PROMPT: Among the entries below, find the lines holding "myFigPath" and copy them.

........

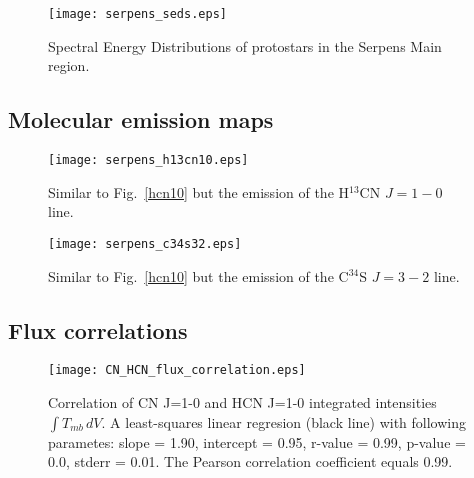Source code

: \documentclass{aa}
\begin{document}
\begin{appendix}
\begin{figure}
   \texttt{[image: serpens\_seds.eps]}
      \caption{Spectral Energy Distributions of protostars in the Serpens Main region.}
         \label{seds}
   \end{figure}

\end{appendix}

\begin{appendix} %
\section{Molecular emission maps}

\begin{figure}
\texttt{[image: serpens\_h13cn10.eps]}
\caption{Similar to Fig.~\ref{hcn10} but the emission of the H$^{13}$CN $J=1-0$ line.}
\label{h13cn10}
\end{figure}


\begin{figure}
\texttt{[image: serpens\_c34s32.eps]}
\caption{Similar to Fig.~\ref{hcn10} but the emission of the C$^{34}$S $J=3-2$ line.}
\label{c34s32}
\end{figure}

\end{appendix}

\begin{appendix} %
\section{Flux correlations}

\begin{figure}
\texttt{[image: CN\_HCN\_flux\_correlation.eps]}
\caption{Correlation of CN J=1-0 and HCN J=1-0 integrated intensities $\int{T_{mb} \, dV}$. A least-squares linear regresion (black line) with following parametes: slope = 1.90, intercept = 0.95, r-value = 0.99, p-value = 0.0, stderr = 0.01. The Pearson correlation coefficient equals 0.99. }
\label{h13cn10}
\end{figure}

\end{appendix}
\end{document}

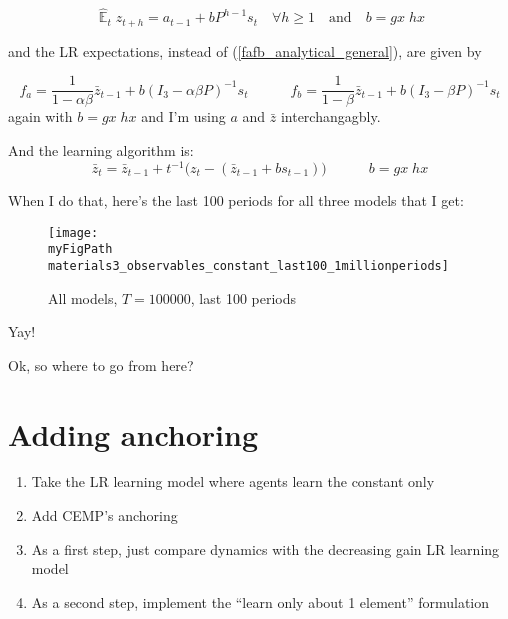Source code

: \documentclass[11pt]{article}
\def \myFigPath {../figures/}
\renewcommand{\[}{\begin{equation}}
\renewcommand{\]}{\end{equation}}
\DeclareMathOperator{\E}{\mathbb{E}}
\def\myFigScale{0.3}
\begin{document}
 \begin{equation}
\hat{\E}_t z_{t+h} = a_{t-1} + bP^{h-1}s_t  \quad \forall h\geq 1 \quad \text{and} \quad b=gx \; hx \label{PLM_fcst_constant}
\end{equation}
 
 and the LR expectations, instead of (\ref{fafb_analytical_general}), are given by
 
 \begin{equation}
f_a = \frac{1}{1-\alpha\beta}\bar{z}_{t-1}  + b(I_3 - \alpha\beta P)^{-1}s_t \quad \quad \quad f_b = \frac{1}{1-\beta}\bar{z}_{t-1}  + b(I_3 - \beta P)^{-1}s_t  \label{fafb_analytical_constant}
\end{equation}
 again with $b= gx\;hx$ and I'm using $a$ and $\bar{z}$ interchangagbly.
 
 And the learning algorithm is:
 \begin{equation}
\bar{z}_{t} = \bar{z}_{t-1} +t^{-1}\big(z_{t} -(\bar{z}_{t-1}+bs_{t-1}) \big) \quad  \quad \quad b= gx\;hx \label{RLS_constant}
\end{equation}
 
 \newpage
 When I do that, here's the last 100 periods for all three models that I get:
\begin{figure}[h!]
\texttt{[image: \\myFigPath materials3\_observables\_constant\_last100\_1millionperiods]} 
\caption{All models, $T = 100000$, last 100 periods}
\end{figure}
 Yay!
 
 Ok, so where to go from here?

\section{Adding anchoring}
 \begin{enumerate}
 \item Take the LR learning model where agents learn the constant only
 \item Add CEMP's anchoring
 \item As a first step, just compare dynamics with the decreasing gain LR learning model
 \item As a second step, implement the ``learn only about 1 element'' formulation
 \end{enumerate}
\end{document}
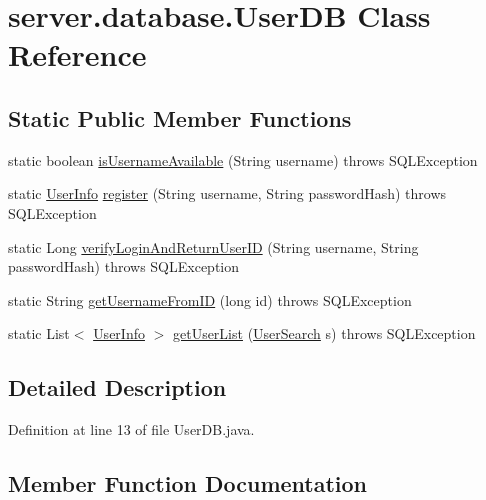 \hypertarget{classserver_1_1database_1_1_user_d_b}{}\section{server.\+database.\+User\+DB Class Reference}
\label{classserver_1_1database_1_1_user_d_b}
\subsection*{Static Public Member Functions}
\begin{DoxyCompactItemize}
\item 
static boolean \hyperlink{classserver_1_1database_1_1_user_d_b_af32ba65fd689f3566e77a8eb1b529264}{is\+Username\+Available} (String username)  throws S\+Q\+L\+Exception 
\item 
static \hyperlink{classsharedlib_1_1tuples_1_1_user_info}{User\+Info} \hyperlink{classserver_1_1database_1_1_user_d_b_a8d4ba4100ff7d292c1f3354f1c533c09}{register} (String username, String password\+Hash)  throws S\+Q\+L\+Exception 
\item 
static Long \hyperlink{classserver_1_1database_1_1_user_d_b_abfde8257ad4d22b2ce4c09de2074bc80}{verify\+Login\+And\+Return\+User\+ID} (String username, String password\+Hash)  throws S\+Q\+L\+Exception 
\item 
static String \hyperlink{classserver_1_1database_1_1_user_d_b_a13f56f4018e26fd3835d4d4104980300}{get\+Username\+From\+ID} (long id)  throws S\+Q\+L\+Exception 
\item 
static List$<$ \hyperlink{classsharedlib_1_1tuples_1_1_user_info}{User\+Info} $>$ \hyperlink{classserver_1_1database_1_1_user_d_b_a31c37dfb567cb36fd4f0d49cdde8a2be}{get\+User\+List} (\hyperlink{classsharedlib_1_1tuples_1_1_user_search}{User\+Search} s)  throws S\+Q\+L\+Exception 
\end{DoxyCompactItemize}


\subsection{Detailed Description}


Definition at line 13 of file User\+D\+B.\+java.



\subsection{Member Function Documentation}
\hypertarget{classserver_1_1database_1_1_user_d_b_a31c37dfb567cb36fd4f0d49cdde8a2be}{}\label{classserver_1_1database_1_1_user_d_b_a31c37dfb567cb36fd4f0d49cdde8a2be} 
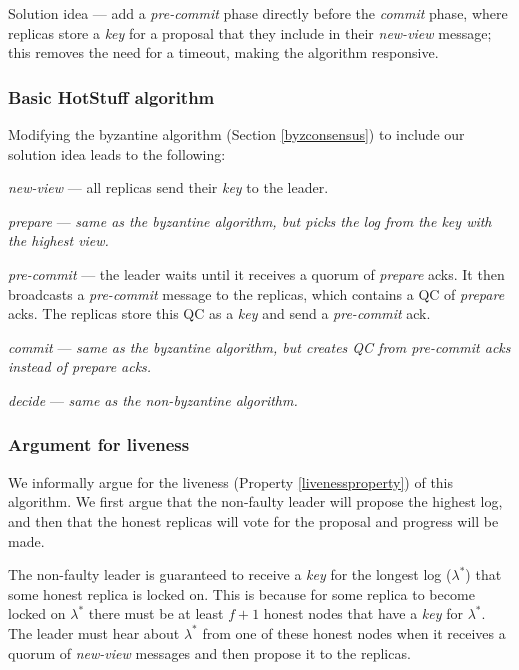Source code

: Solution idea --- add a \textit{pre-commit} phase directly before the \textit{commit} phase, where replicas store a \textit{key} for a proposal that they include in their \textit{new-view} message; this removes the need for a timeout, making the algorithm responsive.

\subsubsection{Basic HotStuff algorithm}

Modifying the byzantine algorithm (Section \ref{byzconsensus}) to include our solution idea leads to the following:

\begin{description}
	\item \textit{new-view} --- all replicas send their \textit{key} to the leader.
	\item \textit{prepare} ---  \textit{same as the byzantine algorithm, but picks the log from the key with the highest view.}
	\item \textit{pre-commit} --- the leader waits until it receives a quorum of \textit{prepare} acks. It then broadcasts a \textit{pre-commit} message to the replicas, which contains a QC of \textit{prepare} acks. The replicas store this QC as a \textit{key} and send a \textit{pre-commit} ack.
	\item \textit{commit} --- \textit{same as the byzantine algorithm, but creates QC from pre-commit acks instead of prepare acks.}
	\item \textit{decide} --- \textit{same as the non-byzantine algorithm.}
\end{description}

\subsubsection{Argument for liveness} \label{livenessargument}
We informally argue for the liveness (Property \ref{livenessproperty}) of this algorithm. We first argue that the non-faulty leader will propose the highest log, and then that the honest replicas will vote for the proposal and progress will be made.

The non-faulty leader is guaranteed to receive a \textit{key} for the longest log ($\lambda^*$) that some honest replica is locked on. This is because for some replica to become locked on $\lambda^*$ there must be at least $f + 1$ honest nodes that have a \textit{key} for $\lambda^*$. The leader must hear about $\lambda^*$ from one of these honest nodes when it receives a quorum of \textit{new-view} messages and then propose it to the replicas.

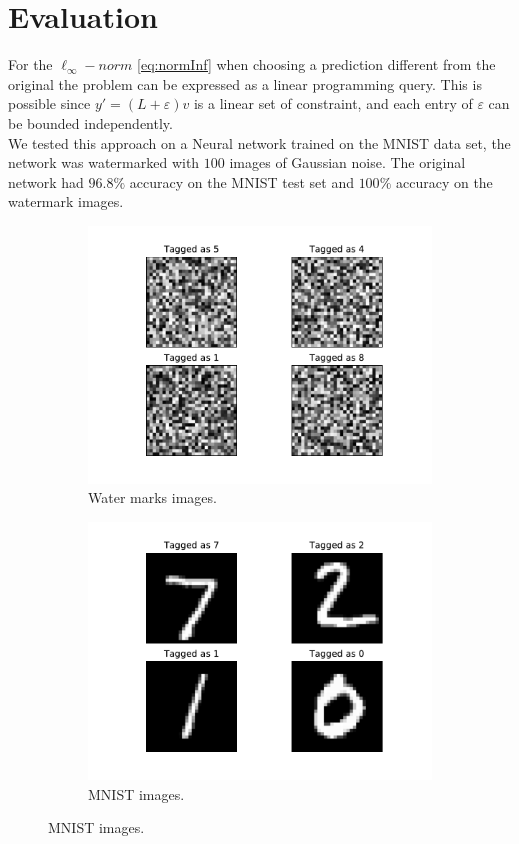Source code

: \documentclass[a4paper]{llncs}
\begin{document}
\section{Evaluation}
\label{sec:evaluation}
For the $\ell_\infty-norm$ \ref{eq:normInf} when choosing a prediction different from the original the problem can be expressed as a linear programming query. This is possible since $y'=(L+\varepsilon)v$ is a linear set of constraint, and each entry of $\varepsilon$ can be bounded independently.
\\


We tested this approach on a Neural network trained on the MNIST data set, the network was watermarked with $100$ images of Gaussian noise. The original network had $96.8\text{\%}$ accuracy on the MNIST test set and $100\text{\%}$ accuracy on the watermark images.

\begin{figure}[h!]
  \centering
  \begin{subfigure}{0.4\linewidth}
    \includegraphics[width=\linewidth]{../data/wm.pdf}
     \caption{Water marks images.}
  \end{subfigure}
  \begin{subfigure}{0.4\linewidth}
    \includegraphics[width=\linewidth]{../data/mnist.pdf}
    \caption{MNIST images.}
  \end{subfigure}
  \label{fig:imageExamples}
\end{figure}
\end{document}
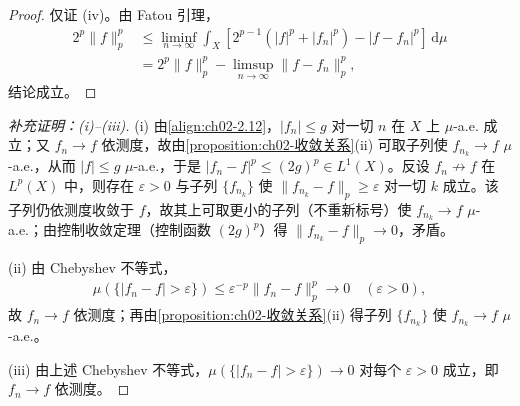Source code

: \documentclass[../../main.tex]{subfiles}%
\begin{document}
\begin{proof}
仅证 (iv)。由 Fatou 引理，
\begin{align*}
2^p\|f\|_p^p&\leqslant\liminf_{n\to\infty}\int_X[2^{p-1}(|f|^p+|f_n|^p)-|f-f_n|^p]\,\mathrm{d}\mu\\
&=2^p\|f\|_p^p-\limsup_{n\to\infty}\|f-f_n\|_p^p,
\end{align*}
结论成立。
\end{proof}

\begin{proof}[补充证明：(i)--(iii)]
(i) 由\eqref{align:ch02-2.12}，$|f_n|\leqslant g$ 对一切 $n$ 在 $X$ 上 $\mu$-a.e. 成立；又 $f_n\to f$ 依测度，故由\cref{proposition:ch02-收敛关系}(ii) 可取子列使 $f_{n_k}\to f$ $\mu$-a.e.，从而 $|f|\leqslant g$ $\mu$-a.e.，于是 $|f_n-f|^p\leqslant(2g)^p\in L^1(X)$。反设 $f_n\not\to f$ 在 $L^p(X)$ 中，则存在 $\varepsilon>0$ 与子列 $\{f_{n_k}\}$ 使 $\|f_{n_k}-f\|_p\geqslant\varepsilon$ 对一切 $k$ 成立。该子列仍依测度收敛于 $f$，故其上可取更小的子列（不重新标号）使 $f_{n_k}\to f$ $\mu$-a.e.；由控制收敛定理（控制函数 $(2g)^p$）得 $\|f_{n_k}-f\|_p\to0$，矛盾。

(ii) 由 Chebyshev 不等式，
\begin{align*}
\mu(\{|f_n-f|>\varepsilon\})\leqslant\varepsilon^{-p}\|f_n-f\|_p^p\to0\quad(\varepsilon>0),
\end{align*}
故 $f_n\to f$ 依测度；再由\cref{proposition:ch02-收敛关系}(ii) 得子列 $\{f_{n_k}\}$ 使 $f_{n_k}\to f$ $\mu$-a.e.。

(iii) 由上述 Chebyshev 不等式，$\mu(\{|f_n-f|>\varepsilon\})\to0$ 对每个 $\varepsilon>0$ 成立，即 $f_n\to f$ 依测度。
\end{proof}
\end{document}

........

TASK RESULT:
\def \myFigPath {../figures/}
\texttt{[image: \\myFigPath materials3\_observables\_constant\_last100\_1millionperiods]} 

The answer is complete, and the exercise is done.